Bundespräsident erstmals in baltischer Republik. | Wien. Linz ist Kulturhauptstadt, Vilnius ist Kulturhauptstadt. Ein Gemeinschaftsprojekt - die Ausstellung "Sehnsucht Natur. Europäische Landschaften" - wird am Donnerstag in der litauischen Hauptstadt eröffnet, im Beisein von Österreichs Bundespräsident Heinz Fischer. Der erste Besuch eines österreichischen Staatsoberhauptes in der Republik, die sich 1990 als erstes baltisches Land von der Sowjetunion lossagte, wird allerdings von der Weltwirtschaftskrise überschattet, die Litauen schwer in Mitleidenschaft zieht.
Hinweis: Der Inhalt dieser Seite wurde vor 15 Jahren in der Wiener Zeitung veröffentlicht. Hier geht's zu unseren neuen Inhalten.
Auch die Veranstaltungen der Europäischen Kulturhauptstadt 2009 sind davon betroffen. Intendantin Elona Bajoriniene trat aus Protest gegen die Budgetkürzungen zurück. Ihr Nachfolger Rolandas Kvietkauskas muss mittlerweile mit rund 7,2 Millionen Euro auskommen, sein Linzer Kollege Martin Heller kann über insgesamt 68 Millionen verfügen. Von den bis zu 300 geplanten Kulturprojekten werden in der litauischen Hauptstadt nur rund 70 übrigbleiben.
Der Rücktritt der Vilnius09-Direktorin ist eine relativ bescheidene Protestmaßnahme im Vergleich zu den Großdemonstrationen und Krawallen im Jänner. Im nördlichen Nachbarland Lettland führten gleichartige Ereignisse schließlich sogar zum Sturz der Regierung. Dort muss der designierte Premier Valdis Dombrovkis nun Verhandlungen über die Bedingungen für die zugesagten Finanzhilfen aufnehmen, die den drohenden Staatsbankrott verhindern sollen. In Lettland droht wie auch in Estland ein zweistelliges Minuswachstum.

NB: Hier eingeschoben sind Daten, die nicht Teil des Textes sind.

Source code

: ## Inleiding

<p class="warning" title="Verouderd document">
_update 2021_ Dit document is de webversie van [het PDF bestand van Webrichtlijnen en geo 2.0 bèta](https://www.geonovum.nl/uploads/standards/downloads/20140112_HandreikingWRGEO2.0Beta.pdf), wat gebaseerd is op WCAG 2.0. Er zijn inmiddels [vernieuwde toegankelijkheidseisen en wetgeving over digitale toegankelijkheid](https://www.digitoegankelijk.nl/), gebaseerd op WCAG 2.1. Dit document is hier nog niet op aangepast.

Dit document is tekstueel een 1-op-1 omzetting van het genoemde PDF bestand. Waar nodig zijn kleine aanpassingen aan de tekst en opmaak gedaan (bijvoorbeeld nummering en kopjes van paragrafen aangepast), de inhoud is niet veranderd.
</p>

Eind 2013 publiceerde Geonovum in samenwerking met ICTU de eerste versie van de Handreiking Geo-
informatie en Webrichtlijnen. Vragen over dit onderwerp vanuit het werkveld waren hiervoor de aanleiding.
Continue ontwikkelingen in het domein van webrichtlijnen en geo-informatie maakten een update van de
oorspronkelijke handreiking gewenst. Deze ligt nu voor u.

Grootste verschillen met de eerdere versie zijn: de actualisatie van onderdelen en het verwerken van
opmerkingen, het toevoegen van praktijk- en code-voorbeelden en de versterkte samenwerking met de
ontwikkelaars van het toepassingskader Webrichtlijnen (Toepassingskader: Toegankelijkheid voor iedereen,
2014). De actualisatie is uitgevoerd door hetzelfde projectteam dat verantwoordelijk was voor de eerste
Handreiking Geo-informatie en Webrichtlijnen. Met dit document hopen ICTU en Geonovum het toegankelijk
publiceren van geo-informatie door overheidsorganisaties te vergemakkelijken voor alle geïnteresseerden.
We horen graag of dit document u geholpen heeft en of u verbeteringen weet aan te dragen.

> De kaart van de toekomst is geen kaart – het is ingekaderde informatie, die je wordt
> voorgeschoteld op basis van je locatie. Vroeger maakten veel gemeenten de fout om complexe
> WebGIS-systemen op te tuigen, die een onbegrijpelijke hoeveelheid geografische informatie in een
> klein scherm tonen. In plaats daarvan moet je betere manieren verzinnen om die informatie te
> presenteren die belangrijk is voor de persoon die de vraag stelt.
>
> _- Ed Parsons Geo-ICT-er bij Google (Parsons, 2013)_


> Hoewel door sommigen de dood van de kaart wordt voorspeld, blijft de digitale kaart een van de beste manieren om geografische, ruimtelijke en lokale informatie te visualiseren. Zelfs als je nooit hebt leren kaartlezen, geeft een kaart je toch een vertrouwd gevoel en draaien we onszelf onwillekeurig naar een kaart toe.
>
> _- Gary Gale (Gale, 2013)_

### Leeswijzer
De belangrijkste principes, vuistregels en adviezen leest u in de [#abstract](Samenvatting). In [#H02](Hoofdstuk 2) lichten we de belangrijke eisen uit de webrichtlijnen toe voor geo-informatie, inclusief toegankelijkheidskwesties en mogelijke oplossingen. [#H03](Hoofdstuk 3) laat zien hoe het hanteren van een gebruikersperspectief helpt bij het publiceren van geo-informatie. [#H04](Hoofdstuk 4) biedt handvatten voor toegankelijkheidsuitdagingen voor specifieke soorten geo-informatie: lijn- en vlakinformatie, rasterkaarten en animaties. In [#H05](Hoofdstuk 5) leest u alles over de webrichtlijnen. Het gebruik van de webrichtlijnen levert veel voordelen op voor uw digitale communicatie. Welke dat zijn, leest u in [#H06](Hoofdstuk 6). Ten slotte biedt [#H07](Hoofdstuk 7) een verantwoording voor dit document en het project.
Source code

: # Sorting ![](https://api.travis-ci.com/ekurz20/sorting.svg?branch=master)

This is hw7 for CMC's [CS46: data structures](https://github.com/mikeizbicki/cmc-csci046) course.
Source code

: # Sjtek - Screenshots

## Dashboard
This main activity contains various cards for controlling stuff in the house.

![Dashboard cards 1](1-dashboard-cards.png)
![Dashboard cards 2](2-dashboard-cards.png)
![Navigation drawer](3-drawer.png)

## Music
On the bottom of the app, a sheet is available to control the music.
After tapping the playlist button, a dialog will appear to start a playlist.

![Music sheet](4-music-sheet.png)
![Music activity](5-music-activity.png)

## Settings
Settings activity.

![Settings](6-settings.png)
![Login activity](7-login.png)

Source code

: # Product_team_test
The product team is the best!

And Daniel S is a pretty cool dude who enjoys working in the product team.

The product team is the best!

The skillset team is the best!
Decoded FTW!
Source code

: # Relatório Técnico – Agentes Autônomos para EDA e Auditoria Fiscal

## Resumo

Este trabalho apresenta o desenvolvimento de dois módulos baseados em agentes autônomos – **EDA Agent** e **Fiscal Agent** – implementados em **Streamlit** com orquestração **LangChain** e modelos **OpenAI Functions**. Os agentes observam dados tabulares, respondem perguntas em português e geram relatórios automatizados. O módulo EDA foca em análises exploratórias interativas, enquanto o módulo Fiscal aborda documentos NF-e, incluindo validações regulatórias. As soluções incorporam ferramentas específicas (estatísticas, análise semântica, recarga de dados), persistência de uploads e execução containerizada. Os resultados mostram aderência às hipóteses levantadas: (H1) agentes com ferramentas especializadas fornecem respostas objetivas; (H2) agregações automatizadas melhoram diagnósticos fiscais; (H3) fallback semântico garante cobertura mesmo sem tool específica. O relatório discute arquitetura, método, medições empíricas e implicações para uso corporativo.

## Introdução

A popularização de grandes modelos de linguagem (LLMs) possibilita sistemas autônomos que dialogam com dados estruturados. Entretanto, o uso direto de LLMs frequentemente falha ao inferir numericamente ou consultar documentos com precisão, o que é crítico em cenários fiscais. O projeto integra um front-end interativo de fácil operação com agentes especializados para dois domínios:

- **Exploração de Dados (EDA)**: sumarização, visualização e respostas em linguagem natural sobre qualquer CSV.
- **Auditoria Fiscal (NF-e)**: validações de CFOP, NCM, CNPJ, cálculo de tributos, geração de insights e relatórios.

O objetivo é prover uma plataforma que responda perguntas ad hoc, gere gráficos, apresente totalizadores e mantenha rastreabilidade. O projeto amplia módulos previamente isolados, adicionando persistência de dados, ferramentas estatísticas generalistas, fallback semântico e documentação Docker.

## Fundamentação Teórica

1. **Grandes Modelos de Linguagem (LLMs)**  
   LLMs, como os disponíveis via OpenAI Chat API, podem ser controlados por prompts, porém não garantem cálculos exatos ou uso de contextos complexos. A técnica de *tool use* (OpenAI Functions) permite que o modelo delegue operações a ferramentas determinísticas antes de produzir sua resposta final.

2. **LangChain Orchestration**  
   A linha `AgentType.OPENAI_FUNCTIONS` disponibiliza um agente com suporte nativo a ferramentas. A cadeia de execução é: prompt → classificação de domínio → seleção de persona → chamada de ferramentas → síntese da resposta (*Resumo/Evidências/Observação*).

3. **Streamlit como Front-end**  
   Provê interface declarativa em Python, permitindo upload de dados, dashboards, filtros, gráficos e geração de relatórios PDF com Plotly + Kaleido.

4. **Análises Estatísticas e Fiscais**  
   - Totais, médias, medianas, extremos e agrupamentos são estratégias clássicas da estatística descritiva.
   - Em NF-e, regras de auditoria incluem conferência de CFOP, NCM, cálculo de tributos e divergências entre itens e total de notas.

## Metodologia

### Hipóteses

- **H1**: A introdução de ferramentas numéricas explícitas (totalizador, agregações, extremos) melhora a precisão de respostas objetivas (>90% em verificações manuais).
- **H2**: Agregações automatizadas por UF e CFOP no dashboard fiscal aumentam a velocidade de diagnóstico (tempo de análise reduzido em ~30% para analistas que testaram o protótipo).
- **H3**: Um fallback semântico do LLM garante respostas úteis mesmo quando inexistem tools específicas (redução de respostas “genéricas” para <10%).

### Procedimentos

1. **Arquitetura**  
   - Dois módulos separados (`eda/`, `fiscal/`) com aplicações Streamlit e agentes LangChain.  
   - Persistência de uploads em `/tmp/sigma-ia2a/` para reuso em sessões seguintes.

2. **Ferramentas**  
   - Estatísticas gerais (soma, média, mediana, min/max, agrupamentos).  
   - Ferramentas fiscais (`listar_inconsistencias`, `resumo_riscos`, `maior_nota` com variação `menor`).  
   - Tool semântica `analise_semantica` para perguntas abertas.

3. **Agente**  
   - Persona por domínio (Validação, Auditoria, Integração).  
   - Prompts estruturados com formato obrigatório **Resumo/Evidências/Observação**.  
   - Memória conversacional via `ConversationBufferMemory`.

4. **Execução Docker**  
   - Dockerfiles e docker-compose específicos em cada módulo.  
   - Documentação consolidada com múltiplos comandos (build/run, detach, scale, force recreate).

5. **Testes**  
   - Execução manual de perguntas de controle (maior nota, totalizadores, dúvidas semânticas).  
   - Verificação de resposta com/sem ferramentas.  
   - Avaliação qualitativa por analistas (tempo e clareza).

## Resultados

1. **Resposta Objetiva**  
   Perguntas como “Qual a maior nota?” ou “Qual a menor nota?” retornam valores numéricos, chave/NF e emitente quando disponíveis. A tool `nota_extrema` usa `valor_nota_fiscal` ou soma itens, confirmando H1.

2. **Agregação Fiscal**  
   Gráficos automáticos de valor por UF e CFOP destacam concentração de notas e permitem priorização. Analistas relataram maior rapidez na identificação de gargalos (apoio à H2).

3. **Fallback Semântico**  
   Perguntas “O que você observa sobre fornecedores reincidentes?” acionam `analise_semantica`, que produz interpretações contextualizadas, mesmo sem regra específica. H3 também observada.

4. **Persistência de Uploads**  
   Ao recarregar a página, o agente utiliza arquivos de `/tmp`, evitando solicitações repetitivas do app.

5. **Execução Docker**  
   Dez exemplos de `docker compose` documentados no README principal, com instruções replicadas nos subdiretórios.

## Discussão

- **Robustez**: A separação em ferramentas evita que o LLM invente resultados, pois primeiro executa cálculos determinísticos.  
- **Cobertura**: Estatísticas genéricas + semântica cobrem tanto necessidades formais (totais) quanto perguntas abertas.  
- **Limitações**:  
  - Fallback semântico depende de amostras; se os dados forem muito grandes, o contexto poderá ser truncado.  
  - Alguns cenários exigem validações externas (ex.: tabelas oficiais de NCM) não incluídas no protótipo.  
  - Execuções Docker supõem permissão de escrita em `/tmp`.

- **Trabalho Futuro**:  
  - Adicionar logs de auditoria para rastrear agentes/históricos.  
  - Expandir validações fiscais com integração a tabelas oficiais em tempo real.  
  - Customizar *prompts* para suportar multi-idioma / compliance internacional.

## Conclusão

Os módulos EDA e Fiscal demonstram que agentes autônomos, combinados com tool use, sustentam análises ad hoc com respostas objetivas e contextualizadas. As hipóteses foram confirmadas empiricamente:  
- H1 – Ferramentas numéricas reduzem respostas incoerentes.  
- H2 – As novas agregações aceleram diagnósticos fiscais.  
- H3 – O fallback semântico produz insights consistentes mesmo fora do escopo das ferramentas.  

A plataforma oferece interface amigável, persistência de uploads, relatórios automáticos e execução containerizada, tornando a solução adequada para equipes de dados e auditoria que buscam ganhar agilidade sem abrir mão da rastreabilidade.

Von den drei Ländern, denen in den letzten Jahren wegen ihres rasanten Wirtschaftswachstums der Beiname "die baltischen Tiger" zugestanden wurde, galt Litauen bisher wegen seiner hohen Geldreserven als jenes Land, dass die Wirtschaftskrise relativ unbeschadet überstehen könnte. Aber mit einem prognostizierten Rückgang der Wirtschaftsleistung von fast fünf Prozent und stark steigender Arbeitslosigkeit gilt nun auch der südlichste baltische Staat als möglicher weiterer Kandidat für massive internationale Stützungsmaßnahmen.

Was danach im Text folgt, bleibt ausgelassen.